** Task **
Pull each line containing "assign" out of the listing below.

═════ Material for the task ═════

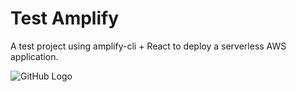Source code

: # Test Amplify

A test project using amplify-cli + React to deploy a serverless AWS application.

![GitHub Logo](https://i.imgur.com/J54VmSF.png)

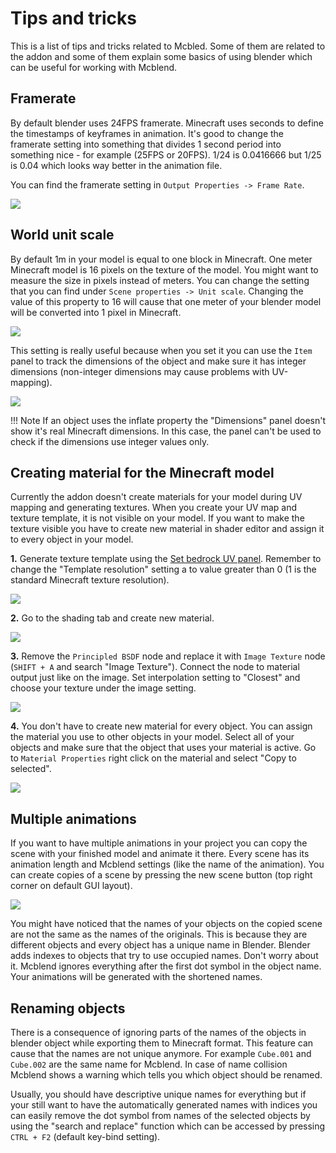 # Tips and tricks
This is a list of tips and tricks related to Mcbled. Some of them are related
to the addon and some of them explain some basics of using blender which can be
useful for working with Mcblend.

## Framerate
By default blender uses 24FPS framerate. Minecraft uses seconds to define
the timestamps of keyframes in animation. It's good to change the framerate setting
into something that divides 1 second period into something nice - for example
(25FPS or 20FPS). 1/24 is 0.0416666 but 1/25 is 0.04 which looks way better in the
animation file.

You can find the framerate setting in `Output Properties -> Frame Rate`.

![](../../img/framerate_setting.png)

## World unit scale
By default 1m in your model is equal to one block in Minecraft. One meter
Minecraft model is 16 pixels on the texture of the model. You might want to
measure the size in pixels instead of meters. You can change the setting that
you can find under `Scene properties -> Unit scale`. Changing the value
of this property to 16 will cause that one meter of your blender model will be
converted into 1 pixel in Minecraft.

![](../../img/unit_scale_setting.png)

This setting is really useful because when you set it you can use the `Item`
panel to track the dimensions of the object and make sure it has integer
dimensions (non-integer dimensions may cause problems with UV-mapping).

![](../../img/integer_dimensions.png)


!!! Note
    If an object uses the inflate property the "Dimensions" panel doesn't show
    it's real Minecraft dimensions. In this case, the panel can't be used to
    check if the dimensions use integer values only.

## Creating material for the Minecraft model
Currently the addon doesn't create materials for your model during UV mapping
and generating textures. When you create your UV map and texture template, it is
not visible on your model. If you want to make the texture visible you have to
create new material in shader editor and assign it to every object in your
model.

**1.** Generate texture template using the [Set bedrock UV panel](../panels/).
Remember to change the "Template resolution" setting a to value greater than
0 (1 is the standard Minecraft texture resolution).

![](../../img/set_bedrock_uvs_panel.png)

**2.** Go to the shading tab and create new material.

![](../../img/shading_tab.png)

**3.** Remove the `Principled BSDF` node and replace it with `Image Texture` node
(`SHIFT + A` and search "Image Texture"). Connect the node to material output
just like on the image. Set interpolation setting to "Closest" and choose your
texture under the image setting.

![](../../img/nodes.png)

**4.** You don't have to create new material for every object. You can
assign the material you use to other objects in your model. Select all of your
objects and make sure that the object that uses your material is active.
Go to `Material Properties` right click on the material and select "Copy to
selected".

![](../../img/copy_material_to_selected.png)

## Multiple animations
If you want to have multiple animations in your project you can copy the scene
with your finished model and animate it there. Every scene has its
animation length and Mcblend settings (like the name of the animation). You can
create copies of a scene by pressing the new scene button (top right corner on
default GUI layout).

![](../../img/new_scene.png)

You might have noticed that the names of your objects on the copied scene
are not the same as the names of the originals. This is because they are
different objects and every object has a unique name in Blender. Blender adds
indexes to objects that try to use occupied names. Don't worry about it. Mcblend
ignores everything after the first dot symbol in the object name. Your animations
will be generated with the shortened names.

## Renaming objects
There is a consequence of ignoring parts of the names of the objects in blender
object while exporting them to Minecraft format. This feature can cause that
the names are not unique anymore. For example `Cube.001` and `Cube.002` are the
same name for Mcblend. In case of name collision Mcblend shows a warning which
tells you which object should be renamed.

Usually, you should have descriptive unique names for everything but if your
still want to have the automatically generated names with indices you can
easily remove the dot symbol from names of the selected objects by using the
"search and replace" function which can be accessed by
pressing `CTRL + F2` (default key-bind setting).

═════
═════ Material for the task ═════

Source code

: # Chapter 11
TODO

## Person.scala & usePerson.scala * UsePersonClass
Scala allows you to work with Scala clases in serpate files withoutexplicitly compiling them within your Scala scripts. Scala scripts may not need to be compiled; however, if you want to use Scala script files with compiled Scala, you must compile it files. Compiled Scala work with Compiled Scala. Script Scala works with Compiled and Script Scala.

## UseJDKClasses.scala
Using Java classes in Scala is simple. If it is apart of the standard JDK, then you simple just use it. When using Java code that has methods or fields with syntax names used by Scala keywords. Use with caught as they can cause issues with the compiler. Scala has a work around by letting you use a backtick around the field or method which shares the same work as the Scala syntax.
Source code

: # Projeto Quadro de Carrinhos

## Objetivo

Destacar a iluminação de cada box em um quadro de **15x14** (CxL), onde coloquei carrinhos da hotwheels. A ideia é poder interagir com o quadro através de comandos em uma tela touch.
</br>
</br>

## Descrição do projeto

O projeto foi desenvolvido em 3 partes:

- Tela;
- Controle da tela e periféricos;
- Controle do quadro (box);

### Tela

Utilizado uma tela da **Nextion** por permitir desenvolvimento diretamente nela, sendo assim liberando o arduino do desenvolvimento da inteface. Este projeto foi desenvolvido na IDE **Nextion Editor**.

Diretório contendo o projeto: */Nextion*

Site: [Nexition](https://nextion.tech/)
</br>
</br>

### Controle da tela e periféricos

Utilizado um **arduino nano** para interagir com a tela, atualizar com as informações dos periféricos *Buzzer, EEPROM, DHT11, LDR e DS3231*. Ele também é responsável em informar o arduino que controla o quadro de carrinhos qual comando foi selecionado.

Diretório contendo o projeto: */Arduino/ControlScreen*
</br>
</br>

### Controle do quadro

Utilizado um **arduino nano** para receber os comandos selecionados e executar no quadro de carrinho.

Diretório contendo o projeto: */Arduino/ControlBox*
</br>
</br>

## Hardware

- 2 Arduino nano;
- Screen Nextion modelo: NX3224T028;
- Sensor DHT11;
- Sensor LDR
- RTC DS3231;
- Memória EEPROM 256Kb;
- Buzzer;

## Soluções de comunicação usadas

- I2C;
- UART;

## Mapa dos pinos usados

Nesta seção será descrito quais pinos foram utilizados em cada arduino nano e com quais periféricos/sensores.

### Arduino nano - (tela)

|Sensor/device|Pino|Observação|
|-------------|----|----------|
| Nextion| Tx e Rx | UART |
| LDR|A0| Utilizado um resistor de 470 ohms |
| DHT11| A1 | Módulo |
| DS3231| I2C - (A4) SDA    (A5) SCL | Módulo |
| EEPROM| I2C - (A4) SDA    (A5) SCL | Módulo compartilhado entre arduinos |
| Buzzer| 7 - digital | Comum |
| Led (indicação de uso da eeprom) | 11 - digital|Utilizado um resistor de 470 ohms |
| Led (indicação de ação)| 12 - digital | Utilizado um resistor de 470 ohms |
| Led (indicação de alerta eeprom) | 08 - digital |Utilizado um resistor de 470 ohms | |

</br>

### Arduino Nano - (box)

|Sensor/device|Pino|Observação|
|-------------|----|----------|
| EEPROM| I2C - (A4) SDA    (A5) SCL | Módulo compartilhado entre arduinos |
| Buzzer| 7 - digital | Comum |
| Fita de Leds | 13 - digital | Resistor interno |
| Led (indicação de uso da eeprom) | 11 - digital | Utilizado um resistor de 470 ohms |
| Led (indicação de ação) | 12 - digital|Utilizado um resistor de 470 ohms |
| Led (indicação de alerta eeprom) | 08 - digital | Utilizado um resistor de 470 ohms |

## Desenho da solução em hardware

═════

** Solution **
create new material in shader editor and assign it to every object in your
assign the material you use to other objects in your model. Select all of your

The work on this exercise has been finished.